Your instructions: For the listing below, output exactly the lines from the line with "In the image" up to and including the line with "quantities large enough", and no other lines.

The data:
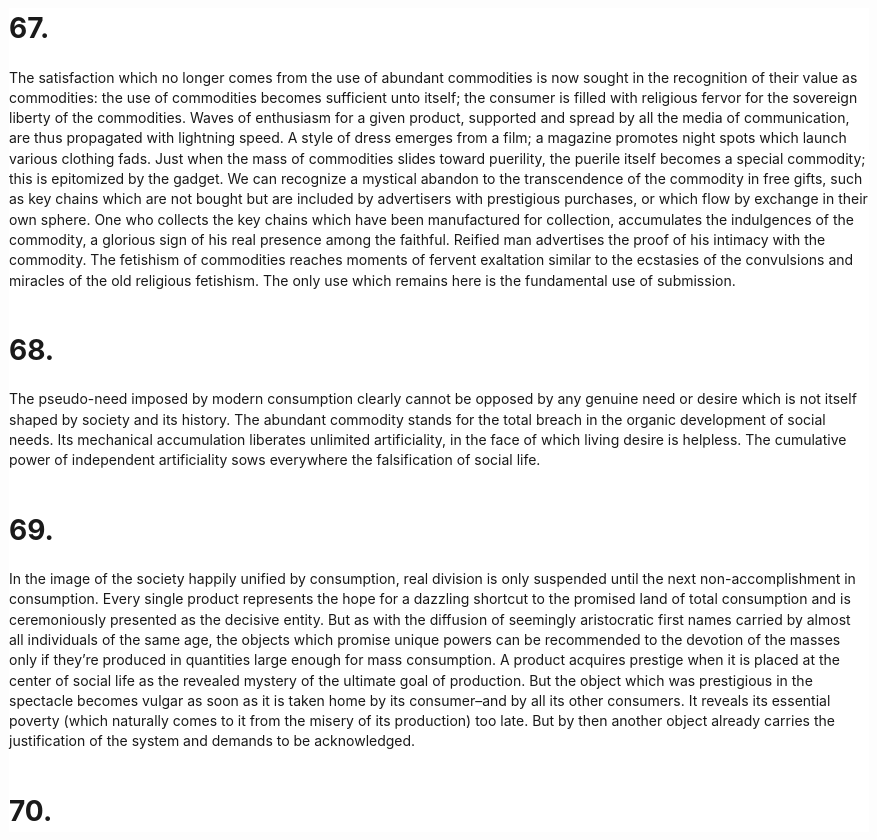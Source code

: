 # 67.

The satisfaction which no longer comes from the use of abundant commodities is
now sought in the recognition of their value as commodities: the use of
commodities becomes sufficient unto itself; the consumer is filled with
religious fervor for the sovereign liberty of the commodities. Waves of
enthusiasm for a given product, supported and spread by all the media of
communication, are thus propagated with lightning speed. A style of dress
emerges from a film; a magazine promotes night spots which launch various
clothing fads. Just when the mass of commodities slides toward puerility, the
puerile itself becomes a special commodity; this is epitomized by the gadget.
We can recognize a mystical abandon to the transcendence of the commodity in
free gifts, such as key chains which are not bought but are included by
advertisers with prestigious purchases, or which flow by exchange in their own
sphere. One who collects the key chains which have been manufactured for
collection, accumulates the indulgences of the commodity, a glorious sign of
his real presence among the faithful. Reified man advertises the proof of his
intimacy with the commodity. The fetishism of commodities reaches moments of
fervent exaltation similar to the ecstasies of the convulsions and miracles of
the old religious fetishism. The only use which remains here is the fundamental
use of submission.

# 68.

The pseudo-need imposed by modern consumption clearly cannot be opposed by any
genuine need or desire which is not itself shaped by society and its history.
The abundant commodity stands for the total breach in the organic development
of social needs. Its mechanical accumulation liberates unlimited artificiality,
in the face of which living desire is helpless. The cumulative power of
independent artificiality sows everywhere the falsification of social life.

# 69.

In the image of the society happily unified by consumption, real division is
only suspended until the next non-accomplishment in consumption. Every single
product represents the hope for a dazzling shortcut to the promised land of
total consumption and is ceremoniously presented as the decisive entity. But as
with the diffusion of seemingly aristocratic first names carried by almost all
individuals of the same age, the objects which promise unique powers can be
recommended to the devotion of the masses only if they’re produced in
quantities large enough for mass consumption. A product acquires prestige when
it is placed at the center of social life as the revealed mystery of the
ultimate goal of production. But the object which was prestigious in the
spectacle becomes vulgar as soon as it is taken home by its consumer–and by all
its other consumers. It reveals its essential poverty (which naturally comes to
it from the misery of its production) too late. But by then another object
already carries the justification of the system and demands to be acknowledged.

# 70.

--

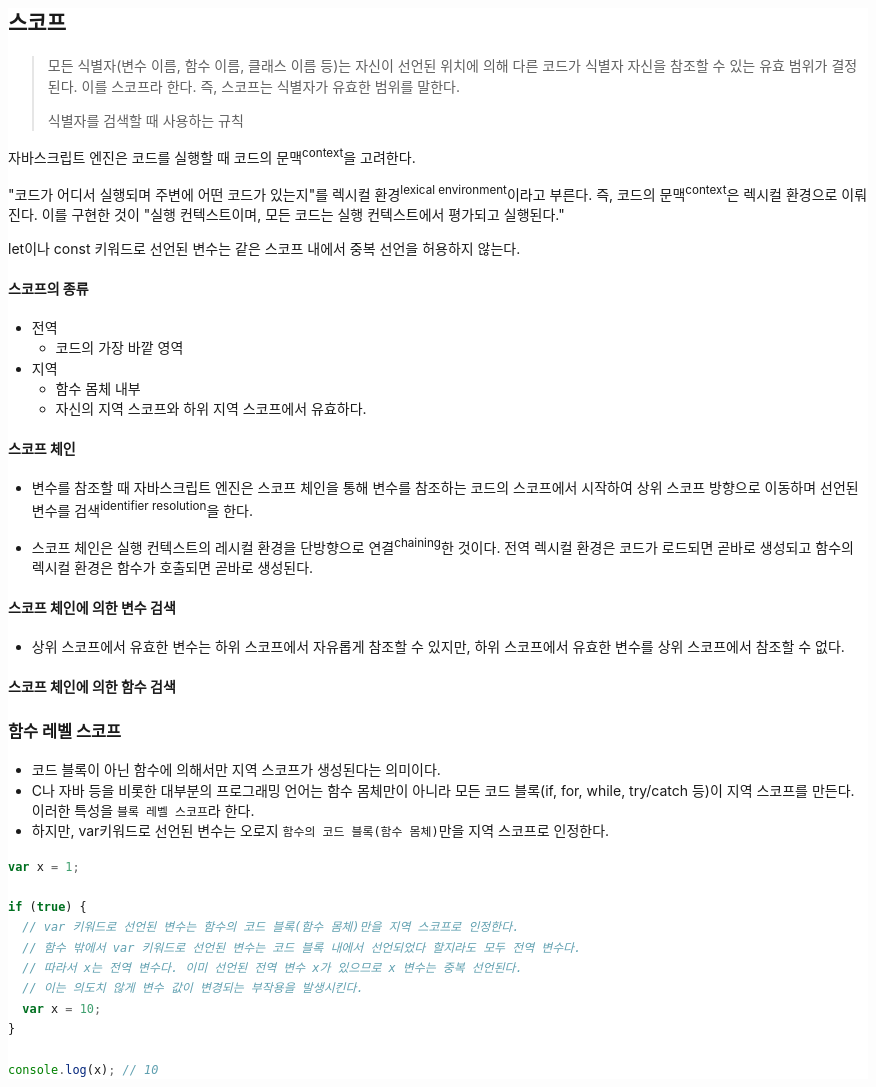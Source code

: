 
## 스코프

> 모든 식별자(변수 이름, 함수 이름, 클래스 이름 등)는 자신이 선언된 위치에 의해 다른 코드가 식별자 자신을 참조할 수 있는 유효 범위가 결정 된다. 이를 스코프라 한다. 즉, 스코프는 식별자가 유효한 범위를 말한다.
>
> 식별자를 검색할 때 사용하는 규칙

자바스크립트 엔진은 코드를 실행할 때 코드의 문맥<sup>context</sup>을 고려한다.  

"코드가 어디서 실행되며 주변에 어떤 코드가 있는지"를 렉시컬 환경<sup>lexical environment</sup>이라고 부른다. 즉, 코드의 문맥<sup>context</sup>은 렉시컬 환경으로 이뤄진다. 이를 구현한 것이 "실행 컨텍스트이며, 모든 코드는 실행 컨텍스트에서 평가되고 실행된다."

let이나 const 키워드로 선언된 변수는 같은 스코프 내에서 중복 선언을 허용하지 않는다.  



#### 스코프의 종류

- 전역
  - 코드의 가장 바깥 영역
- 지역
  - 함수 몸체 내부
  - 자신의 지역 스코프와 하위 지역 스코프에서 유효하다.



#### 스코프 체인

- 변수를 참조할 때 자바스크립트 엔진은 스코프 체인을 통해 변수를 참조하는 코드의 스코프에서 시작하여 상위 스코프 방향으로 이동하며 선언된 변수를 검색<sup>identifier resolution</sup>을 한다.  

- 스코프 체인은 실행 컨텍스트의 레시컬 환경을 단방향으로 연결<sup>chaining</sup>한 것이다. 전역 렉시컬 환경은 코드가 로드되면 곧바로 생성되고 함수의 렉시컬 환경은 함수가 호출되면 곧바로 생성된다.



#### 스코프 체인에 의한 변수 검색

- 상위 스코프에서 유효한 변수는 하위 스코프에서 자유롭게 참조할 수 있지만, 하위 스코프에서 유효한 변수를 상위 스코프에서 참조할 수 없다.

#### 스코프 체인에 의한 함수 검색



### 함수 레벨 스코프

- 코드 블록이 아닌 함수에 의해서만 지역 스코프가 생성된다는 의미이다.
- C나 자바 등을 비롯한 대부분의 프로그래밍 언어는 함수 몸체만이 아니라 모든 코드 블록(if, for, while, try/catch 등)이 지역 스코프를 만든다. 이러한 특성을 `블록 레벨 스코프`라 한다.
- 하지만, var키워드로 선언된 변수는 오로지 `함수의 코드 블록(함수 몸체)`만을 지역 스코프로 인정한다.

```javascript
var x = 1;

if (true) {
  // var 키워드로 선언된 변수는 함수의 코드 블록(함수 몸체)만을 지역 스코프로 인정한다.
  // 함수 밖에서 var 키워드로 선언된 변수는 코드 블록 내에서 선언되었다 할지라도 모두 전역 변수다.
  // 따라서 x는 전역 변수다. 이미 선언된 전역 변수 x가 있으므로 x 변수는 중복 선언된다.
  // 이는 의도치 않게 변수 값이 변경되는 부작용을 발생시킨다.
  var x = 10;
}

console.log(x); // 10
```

Reply to the task:
In the image of the society happily unified by consumption, real division is
only suspended until the next non-accomplishment in consumption. Every single
product represents the hope for a dazzling shortcut to the promised land of
total consumption and is ceremoniously presented as the decisive entity. But as
with the diffusion of seemingly aristocratic first names carried by almost all
individuals of the same age, the objects which promise unique powers can be
recommended to the devotion of the masses only if they’re produced in
quantities large enough for mass consumption. A product acquires prestige when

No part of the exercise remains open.